Today, regular contributor Ron Friedmann, provides readers with a glass half-full tour de force on why Large Law Firms Must Improve Client Service Delivery. Ron examines the critical importance for clients and firms of differentiating one large law firm from another.
In the current ultra-competitive market for legal services, large law firms must improve client service delivery. I explain why in this post: the stratification of large law firms, the failure of traditional strategies, the lack of differentiation among most firms outside the top tier, and client dissatisfaction with law firm service.
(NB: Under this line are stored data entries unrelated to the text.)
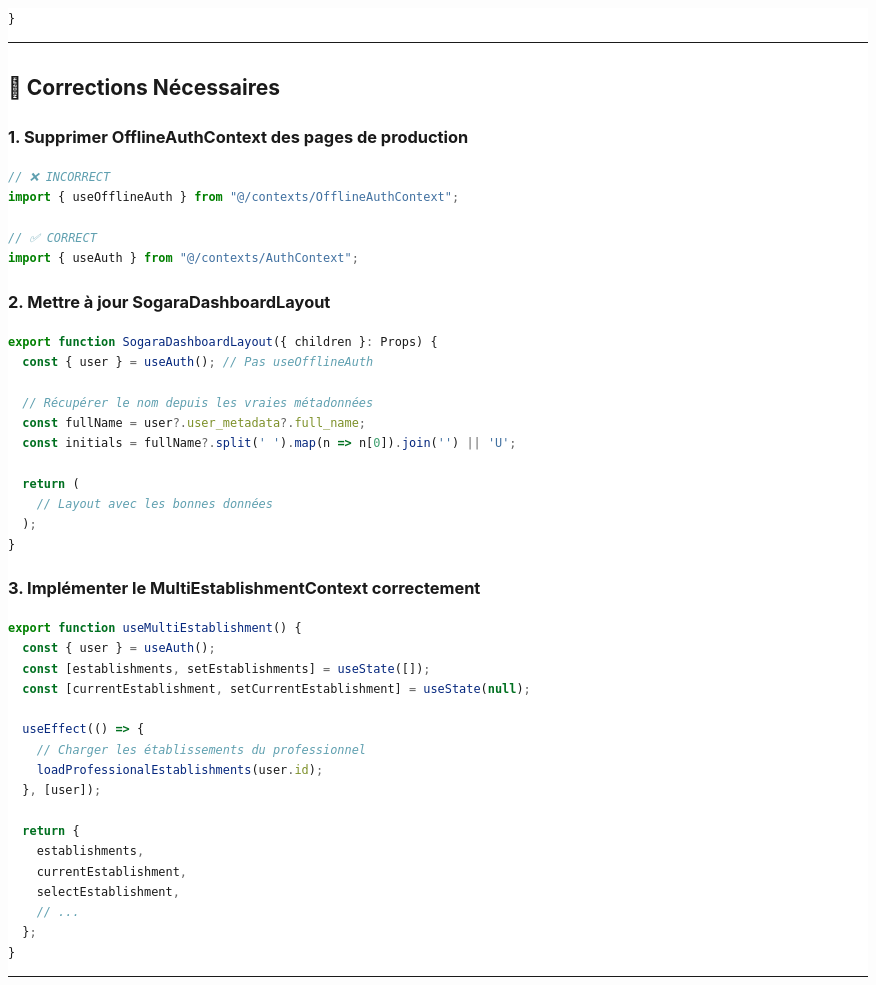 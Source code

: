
 ```typescript
}
```

---

## 🔧 Corrections Nécessaires

### 1. Supprimer OfflineAuthContext des pages de production
```typescript
// ❌ INCORRECT
import { useOfflineAuth } from "@/contexts/OfflineAuthContext";

// ✅ CORRECT
import { useAuth } from "@/contexts/AuthContext";
```

### 2. Mettre à jour SogaraDashboardLayout
```typescript
export function SogaraDashboardLayout({ children }: Props) {
  const { user } = useAuth(); // Pas useOfflineAuth
  
  // Récupérer le nom depuis les vraies métadonnées
  const fullName = user?.user_metadata?.full_name;
  const initials = fullName?.split(' ').map(n => n[0]).join('') || 'U';
  
  return (
    // Layout avec les bonnes données
  );
}
```

### 3. Implémenter le MultiEstablishmentContext correctement
```typescript
export function useMultiEstablishment() {
  const { user } = useAuth();
  const [establishments, setEstablishments] = useState([]);
  const [currentEstablishment, setCurrentEstablishment] = useState(null);
  
  useEffect(() => {
    // Charger les établissements du professionnel
    loadProfessionalEstablishments(user.id);
  }, [user]);
  
  return {
    establishments,
    currentEstablishment,
    selectEstablishment,
    // ...
  };
}
```

---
The Stratification of Large Firms: A Top Tier and All the Rest
Winner takes all is a common story, including in the corporate legal market. Ten years after the economic crisis, legal market surveys tell the same story consistently: “Increasing stratification among firms” Choppy Seas for The Am Law 100, 1 May 2017, American Lawyer, also notes that the “country’s largest firms are still experiencing healthy growth in RPL while that figure is on the decline for their smaller competitors.” Revenue per lawyer is a key indicator of financial health. Many other studies come to a similar conclusion: an emerging top tier of some 20 firms with a big gulf from all the rest. What should firms not in the top tier do?
The Demise of Strategy?
Large law firms have long pursued mergers, lateral hires, and growth as key strategies to increase profitability. Do these work? Recent studies suggest not. The chart here summarizes key findings; survey findings follow:
Size Matters Not So Much, a guest post at Adam Smith, Esq. (aka Bruce McEwen) in March 2017 found that law firm size hardly correlates with profitability. “When an incumbent partner contemplates an investment in growth and asks ‘Will this put more money in my pocket?’ the answer cannot be supported by any broad statement about firm size among the American Lawyer Top 200”
The Untold Story Behind Big Law Mergers: Revenue Slips, Costs Rise in The American Lawyer in March, notes that an ALM Intelligence report found “that most major law firm combinations since 2000 have not resulted in significant growth.” Of course, mergers made the firms bigger. But growing bigger did not fuel any additional growth.
Global Lateral Hiring by The Numbers: A Look Behind the High 5-Year Attrition Rate in American Lawyer International in February found that “Half of lateral partner hires are failures. To be precise, 47 percent of laterals don’t stay more than 5 full years.” And not staying at least 5 years leads to losses it found.
So, for strategy, what does work? The Five Strategies of Highly Successful Firms by Bill Henderson in the American Lawyer in January 2017 found that five strategic strategies do work to boost profits:
- “Have a large and distinctive financial services practice”
- “Avoid lots of labor and employment lawyers (unless L&E is your focus)”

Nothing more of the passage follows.